I had a chat with my best friend about this. She told me that I should of at least talked to him. And truthfully, I should have. By the time I had clocked in for the day and got back on the floor, he was checking out and gone already.

I am never going to get the chance again. I will probably never see him again for a long time. I am going to continue living my life full of regrets..

My College Essay a.k.a Realizing My Dreams

The truth is that I want to be a writer. I have great PASSION for it. But for the longest time I was in great denial about it.

In high school there was a big career decision that everyone had to make and my parents set the goal high. So it put me in confusion. I put myself in general studies for the longest of time with no idea on where to go in life. At the current moment I am just stuck in my studies aka not going to school at the moment.

But at the beginning of this year, I thought about myself a lot. Who I am and what I loved, I even thought about my past, my present and future. The outcome of it was that I wanted to write, or should I say continue writing.

During high school, I spent a lot of time writing. Journals and plots for stories were half of what I wrote throughout the whole day. Right after high school though, I was in a slump. I could not even pick up a pencil or look at a piece of paper. I thought I was suffering from writer’s block. Though I did look up writer’s block and found out that what I was going through wasn’t writer’s block. It was the great denial of wanting to write as a career, and having to do better than a writer.

The pressure of doing better was always there. But in the back of my mind, there was writing. All my stories that I wanted to come to life. A world was building in my mind and it was screaming to come alive.

I had asked myself constantly about what I wanted to do. There were days when it was all I thought about, it got to the point where I was even dreaming about it.

The one dream that will always stick with me, as if I had it last night, happened on a pathway. On each side of this pathway were doors. There was this famous Asian singer there, and he was acting as a dream guide. I meet up with him and he questioned my career path. He took me into this pathway and opened up a door. I was in shock to be honest, because there on the floor was a pile of books.

For the longest time when I thought about goals, I kept thinking about publishing a book. That is what I dream of. Publishing a book of mine is my dream goal.

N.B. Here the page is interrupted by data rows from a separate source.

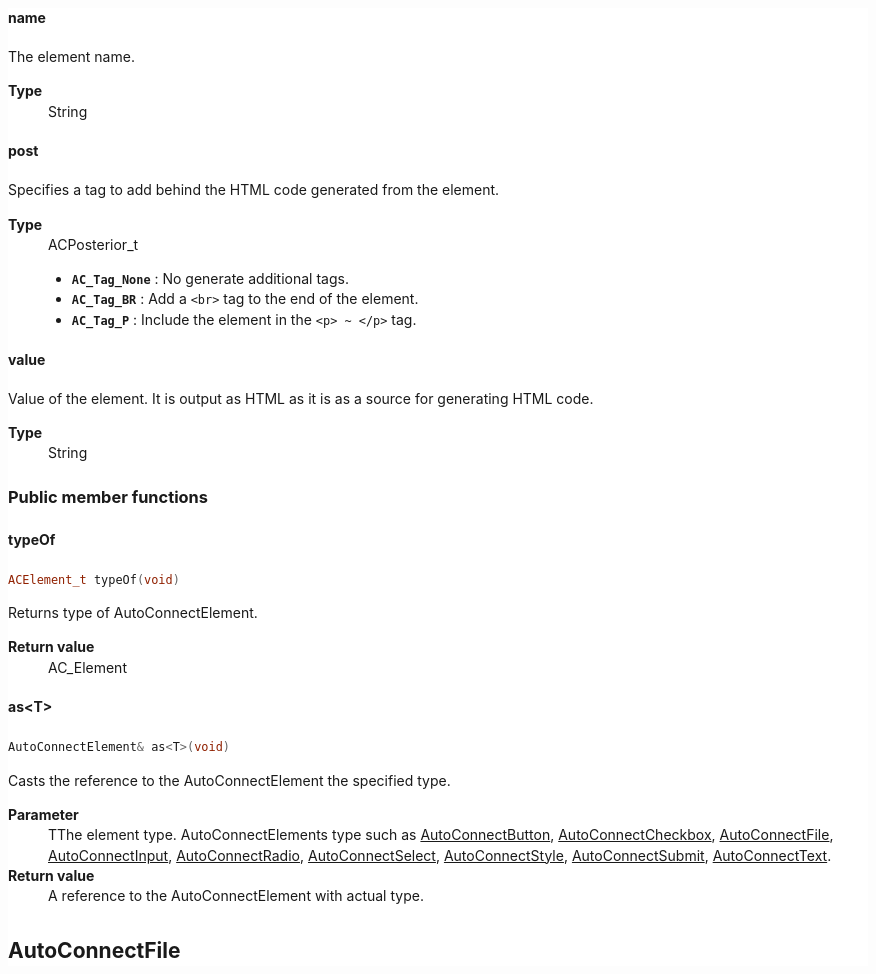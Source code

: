 #### <i class="fa fa-caret-right"></i> name

The element name.<dl class="apidl">
    <dt>**Type**</dt>
    <dd><span class="apidef">String</span><span class="apidesc"></span></dd></dl>

#### <i class="fa fa-caret-right"></i> post

Specifies a tag to add behind the HTML code generated from the element.<dl class="apidl">
    <dt>**Type**</dt>
    <dd><span class="apidef">ACPosterior_t</span><span class="apidesc">
        
- **`AC_Tag_None`** : No generate additional tags.
- **`AC_Tag_BR`** : Add a `<br>` tag to the end of the element.
- **`AC_Tag_P`** : Include the element in the `<p> ~ </p>` tag.
</span></dd></dl>

#### <i class="fa fa-caret-right"></i> value

Value of the element. It is output as HTML as it is as a source for generating HTML code.<dl class="apidl">
    <dt>**Type**</dt>
    <dd><span class="apidef">String</span><span class="apidesc"></span></dd></dl>

### <i class="fa fa-code"></i> Public member functions

#### <i class="fa fa-caret-right"></i> typeOf

```cpp
ACElement_t typeOf(void)
```

Returns type of AutoConnectElement.<dl class="apidl">
    <dt>**Return value**</dt>
    <dd>AC_Element</dd></dl>

#### <i class="fa fa-caret-right"></i> as<T\>

```cpp
AutoConnectElement& as<T>(void)
```

Casts the reference to the AutoConnectElement the specified type.<dl class="apidl">
    <dt>**Parameter**</dt>
    <dd><span class="apidef">T</span><span class="apidesc">The element type. AutoConnectElements type such as [AutoConnectButton](apielements.md#autoconnectbutton), [AutoConnectCheckbox](apielements.md#autoconnectcheckbox), [AutoConnectFile](apielements.md#autoconnectfile), [AutoConnectInput](apielements.md#autoconnectinput), [AutoConnectRadio](apielements.md#autoconnectradio), [AutoConnectSelect](apielements.md#autoconnectselect), [AutoConnectStyle](apielements.md#autoconnectstyle), [AutoConnectSubmit](apielements.md#autoconnectsubmit), [AutoConnectText](apielements.md#autoconnecttext).</span></dd>
    <dt>**Return value**</dt>
    <dd>A reference to the AutoConnectElement with actual type.</dd></dl>

## AutoConnectFile
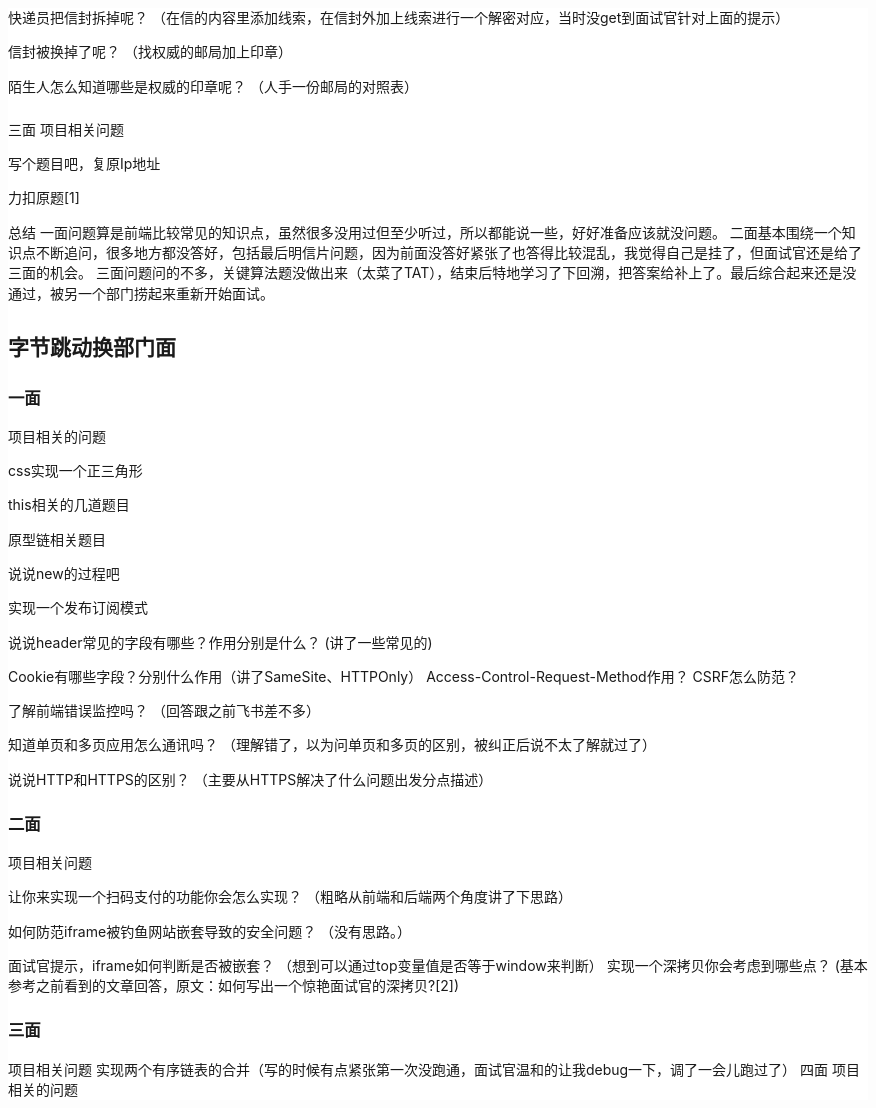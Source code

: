 快递员把信封拆掉呢？ （在信的内容里添加线索，在信封外加上线索进行一个解密对应，当时没get到面试官针对上面的提示）

信封被换掉了呢？ （找权威的邮局加上印章）

陌生人怎么知道哪些是权威的印章呢？ （人手一份邮局的对照表）

### 
三面
项目相关问题

写个题目吧，复原Ip地址

力扣原题[1]


总结
一面问题算是前端比较常见的知识点，虽然很多没用过但至少听过，所以都能说一些，好好准备应该就没问题。
二面基本围绕一个知识点不断追问，很多地方都没答好，包括最后明信片问题，因为前面没答好紧张了也答得比较混乱，我觉得自己是挂了，但面试官还是给了三面的机会。
三面问题问的不多，关键算法题没做出来（太菜了TAT），结束后特地学习了下回溯，把答案给补上了。最后综合起来还是没通过，被另一个部门捞起来重新开始面试。

## 字节跳动换部门面
### 一面
项目相关的问题

css实现一个正三角形

this相关的几道题目

原型链相关题目

说说new的过程吧

实现一个发布订阅模式

说说header常见的字段有哪些？作用分别是什么？ (讲了一些常见的)

Cookie有哪些字段？分别什么作用（讲了SameSite、HTTPOnly）
Access-Control-Request-Method作用？
CSRF怎么防范？

了解前端错误监控吗？ （回答跟之前飞书差不多）

知道单页和多页应用怎么通讯吗？ （理解错了，以为问单页和多页的区别，被纠正后说不太了解就过了）

说说HTTP和HTTPS的区别？ （主要从HTTPS解决了什么问题出发分点描述）

### 二面
项目相关问题

让你来实现一个扫码支付的功能你会怎么实现？ （粗略从前端和后端两个角度讲了下思路）

如何防范iframe被钓鱼网站嵌套导致的安全问题？ （没有思路。）

面试官提示，iframe如何判断是否被嵌套？ （想到可以通过top变量值是否等于window来判断）
实现一个深拷贝你会考虑到哪些点？ (基本参考之前看到的文章回答，原文：如何写出一个惊艳面试官的深拷贝?[2])

### 三面
项目相关问题
实现两个有序链表的合并（写的时候有点紧张第一次没跑通，面试官温和的让我debug一下，调了一会儿跑过了）
四面
项目相关的问题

No other idea’s pop into my mind when I think of goals. Every time it is to publish a book.

Why? It is not only that I love to write. I love to read. When I was introduced to books, I was an ecstatic elementary child. I could not wait to line up to go to the library to choose a new book to read. The fact that I could borrow books to read amazed me.

I read every chance I could. I remember the pride I had when my family went to the public library and I could point out all the books I had read so far.

There are memories of wanting to keep reading to find out the progression of a character and the story plot, and it kept me up throughout the night until I could not open my eyes anymore. The excitement when the hero wins, or the sadness that engulfed me when a character passed away, there was also the hatred of evil characters. The climax of story that made me squealing or screaming, sitting at the edge of my chair, too scared to keep reading, and the curiosity that kept me reading. I loved it all.

I loved it so much and it made me that much happier. Every time I finished a book, I would sit there and hug the book, and just take a moment of silence. Thinking of all the great times I had with the book. I felt fulfilled.

That was what I wanted to do. Give that great feeling to some child/teenager who loves reading as much as I do. I wanted to give a fantasy to a reader who wanted to go on adventures, the reader who relied on books to get through the day. I wanted to give a way of escape to readers who needed it.

Writing is what I want to do. I have great passion for it. I have to go through steep mountains and deep rivers for it to happen, but I will climb and learn how to swim if I have to.

Finally, I want to go back to school, for a creative writing degree. I am done with fulfilling others dreams. I want to run and catch mine.